‘Train to Busan’ and Real Life

Just when you thought we’ve ran out of good movies, good zombie movies at that, along came “Train to Busan.” Hurray for quality-made Korean movies! Yeah, it’s the same zombie apocalypse plot already seen in World War Z and The Walking Dead with cliché characters trying to survive the outbreak. There’s the heroic, selfless ones, the weaklings always needing saving and protection, and the selfish prick who doesn’t care about anyone else but himself. This Korean flick, however, gave a fresh take on zombie invasion. For one, the setting took place in a train. There’s a balance of horror, action, comedy, and drama. So it’s like four movies in one. Also, it managed to be a social commentary on work life balance, kindness, and social class.

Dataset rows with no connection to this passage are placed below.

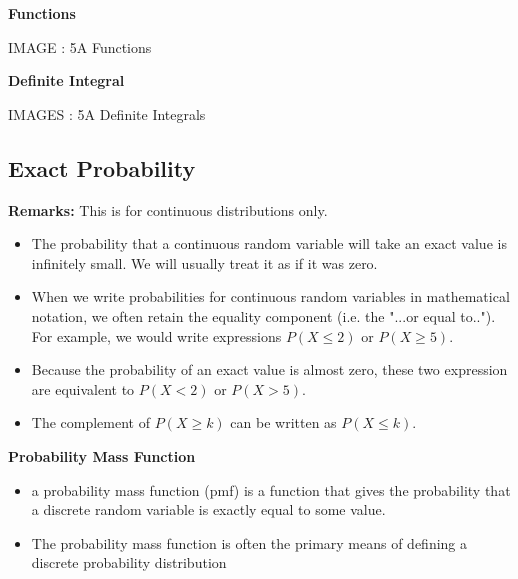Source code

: \textbf{Functions}

IMAGE : 5A Functions



\textbf{Definite Integral}

IMAGES : 5A Definite Integrals







\subsection{Exact Probability}

\noindent\textbf{Remarks:} This is for continuous distributions only.
\begin{itemize}
\item The probability that a continuous random variable will take an exact value is infinitely small.
We will usually treat it as if it was zero.
\item
When we write probabilities for continuous random variables in mathematical notation, we often retain the equality component (i.e. the "...or equal to..").\\
For example, we would write expressions $P(X \leq 2)$ or $P(X \geq 5)$.
\item
Because the probability of an exact value is almost zero, these two expression are equivalent to $P(X < 2)$
or $P(X > 5)$. \item The complement of $P(X \geq k)$ can be written as $P(X \leq k)$.
\end{itemize}

{
\textbf{Probability Mass Function}

\begin{itemize} \item  a probability mass function (pmf) is a function that gives the probability that a discrete random variable is exactly equal to some value. \item  The probability mass function is often the primary means of defining a discrete probability distribution \end{itemize}
}




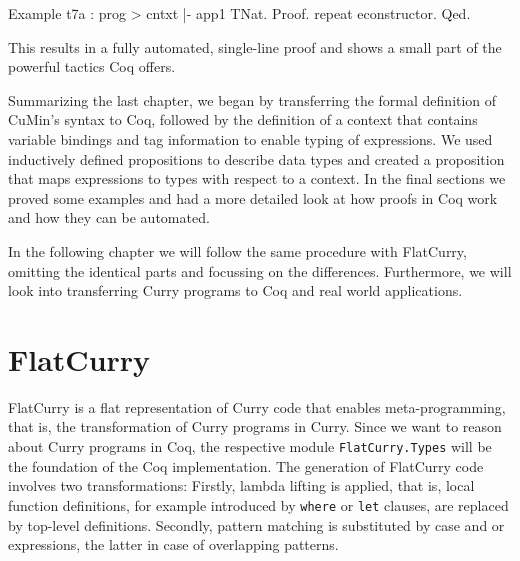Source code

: \documentclass[fleqn]{scrreprt}
\newcommand{\todo}[1]{\marginpar{\textbf{TODO:} #1}}
\begin{document}
\begin{coqcode}
Example t7a : prog > cntxt |- app1 \in TNat.
Proof.
  repeat econstructor.
Qed.
\end{coqcode}
This results in a fully automated, single-line proof and shows a small part of the powerful tactics Coq offers.
\par
Summarizing the last chapter, we began by transferring the formal definition of CuMin's syntax to Coq, followed by the definition of a context that contains variable bindings and tag information to enable typing of expressions. We used inductively defined propositions to describe data types and created a proposition that maps expressions to types with respect to a context. In the final sections we proved some examples and had a more detailed look at how proofs in Coq work and how they can be automated.
\par
In the following chapter we will follow the same procedure with FlatCurry, omitting the identical parts and focussing on the differences. Furthermore, we will look into transferring Curry programs to Coq and real world applications.
\chapter{FlatCurry}
FlatCurry is a flat representation of Curry code that enables meta-programming, that is, the transformation of Curry programs in Curry.\cite{kics2manual} Since we want to reason about Curry programs in Coq, the respective module \texttt{FlatCurry.Types} will be the foundation of the Coq implementation. The generation of FlatCurry code involves two transformations: Firstly, lambda lifting is applied, that is, local function definitions, for example introduced by \texttt{where} or \texttt{let} clauses, are replaced by top-level definitions. Secondly, pattern matching is substituted by case and or expressions, the latter in case of overlapping patterns.
\par
\todo{Kapitelüberblick}
\end{document}
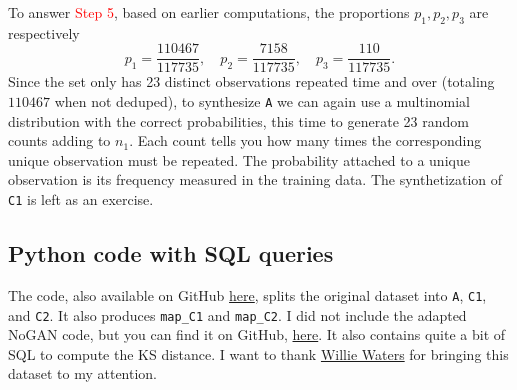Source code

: \documentclass[oneside,10pt]{book}
\begin{document}
To answer \textcolor{red}{Step 5}, based on earlier computations,  the proportions $p_1, p_2, p_3$ are respectively
$$
p_1 = \frac{\num{110467}}{\num{117735}}, \quad p_2 =\frac{ 7158}{\num{117735}}, \quad p_3 = \frac{110}{\num{117735}}.
$$
Since the set  only has 23 distinct observations repeated time and over (totaling $\num{110467}$ when not deduped), to synthesize \texttt{A} we can again use a multinomial distribution with the correct probabilities, this time to generate 23 random counts
 adding to $n_1$. Each count 
 tells you how many times the corresponding unique observation must be repeated. The probability attached to a unique observation is its
 frequency measured in the training data.
 The synthetization of \texttt{C1} is left as an exercise.


\subsection{Python code with SQL queries}\label{gfrk65zs}

The code, also available on GitHub  \href{https://github.com/VincentGranville/Main/blob/main/iot_security.py}{here},
 splits the original dataset into \texttt{A}, \texttt{C1}, and \texttt{C2}. 
It also produces \texttt{map\_C1} and \texttt{map\_C2}. I did not include
 the adapted NoGAN code, but you can find it on GitHub,
 \href{https://github.com/VincentGranville/Main/blob/main/NoGAN_iot.py}{here}. It also contains quite a bit of SQL
 to compute the KS distance. I want to thank \href{https://www.linkedin.com/in/willie-waters-79451350/}{Willie Waters} for bringing this dataset to my attention. \vspace{1ex}
\end{document}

As much as movies are works of fiction, these also reflect the state of the society we live in today. Wild, rabid zombies are scary but I think the way we are transforming and becoming the undead is equally alarming. We are a slave to technology. Like hungry monsters, we can’t stop consuming and trashing the earth. We embrace this rat race lifestyle. Steve Cutts in his illustrations clearly demonstrate these. We are essentially zombies!


The antagonist in the movie reminded me of all the evil in the world. His drive to survive is admirable but does it have to be at the expense of other people? It’s that one character that you would want to turn into your personal punching bag. But we are all guilty of being selfish. After all, self-preservation apparently is a basic human instinct.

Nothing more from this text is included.